**About this exercise:** Wherever a line of the listing holds the string "welcher", copy that line.

**Task input:**

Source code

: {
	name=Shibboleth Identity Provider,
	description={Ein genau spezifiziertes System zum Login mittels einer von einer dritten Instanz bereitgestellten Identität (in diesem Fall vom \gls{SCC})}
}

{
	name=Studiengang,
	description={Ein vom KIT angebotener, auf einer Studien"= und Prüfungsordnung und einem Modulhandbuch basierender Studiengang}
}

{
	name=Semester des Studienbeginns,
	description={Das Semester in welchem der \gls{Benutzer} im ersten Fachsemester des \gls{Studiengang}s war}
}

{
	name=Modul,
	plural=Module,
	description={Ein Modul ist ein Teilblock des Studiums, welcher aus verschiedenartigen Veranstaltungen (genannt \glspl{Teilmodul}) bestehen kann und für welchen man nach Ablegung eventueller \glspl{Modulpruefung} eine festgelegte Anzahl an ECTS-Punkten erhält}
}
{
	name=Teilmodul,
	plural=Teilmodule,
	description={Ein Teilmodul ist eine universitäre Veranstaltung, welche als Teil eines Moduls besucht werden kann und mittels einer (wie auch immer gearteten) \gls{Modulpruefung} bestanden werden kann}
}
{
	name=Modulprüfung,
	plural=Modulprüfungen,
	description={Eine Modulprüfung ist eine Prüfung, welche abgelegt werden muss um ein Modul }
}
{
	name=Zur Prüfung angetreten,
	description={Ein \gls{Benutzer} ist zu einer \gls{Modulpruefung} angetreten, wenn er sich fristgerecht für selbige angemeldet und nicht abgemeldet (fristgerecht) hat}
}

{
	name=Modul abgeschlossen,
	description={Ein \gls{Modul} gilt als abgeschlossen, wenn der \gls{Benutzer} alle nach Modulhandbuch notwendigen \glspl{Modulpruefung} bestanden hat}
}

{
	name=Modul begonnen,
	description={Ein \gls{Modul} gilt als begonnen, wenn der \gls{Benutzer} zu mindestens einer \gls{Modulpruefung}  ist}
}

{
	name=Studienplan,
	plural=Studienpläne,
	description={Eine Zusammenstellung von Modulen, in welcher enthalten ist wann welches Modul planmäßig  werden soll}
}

**Solution to the exercise:**
	description={Ein Modul ist ein Teilblock des Studiums, welcher aus verschiedenartigen Veranstaltungen (genannt \glspl{Teilmodul}) bestehen kann und für welchen man nach Ablegung eventueller \glspl{Modulpruefung} eine festgelegte Anzahl an ECTS-Punkten erhält}
	description={Eine Zusammenstellung von Modulen, in welcher enthalten ist wann welches Modul planmäßig  werden soll}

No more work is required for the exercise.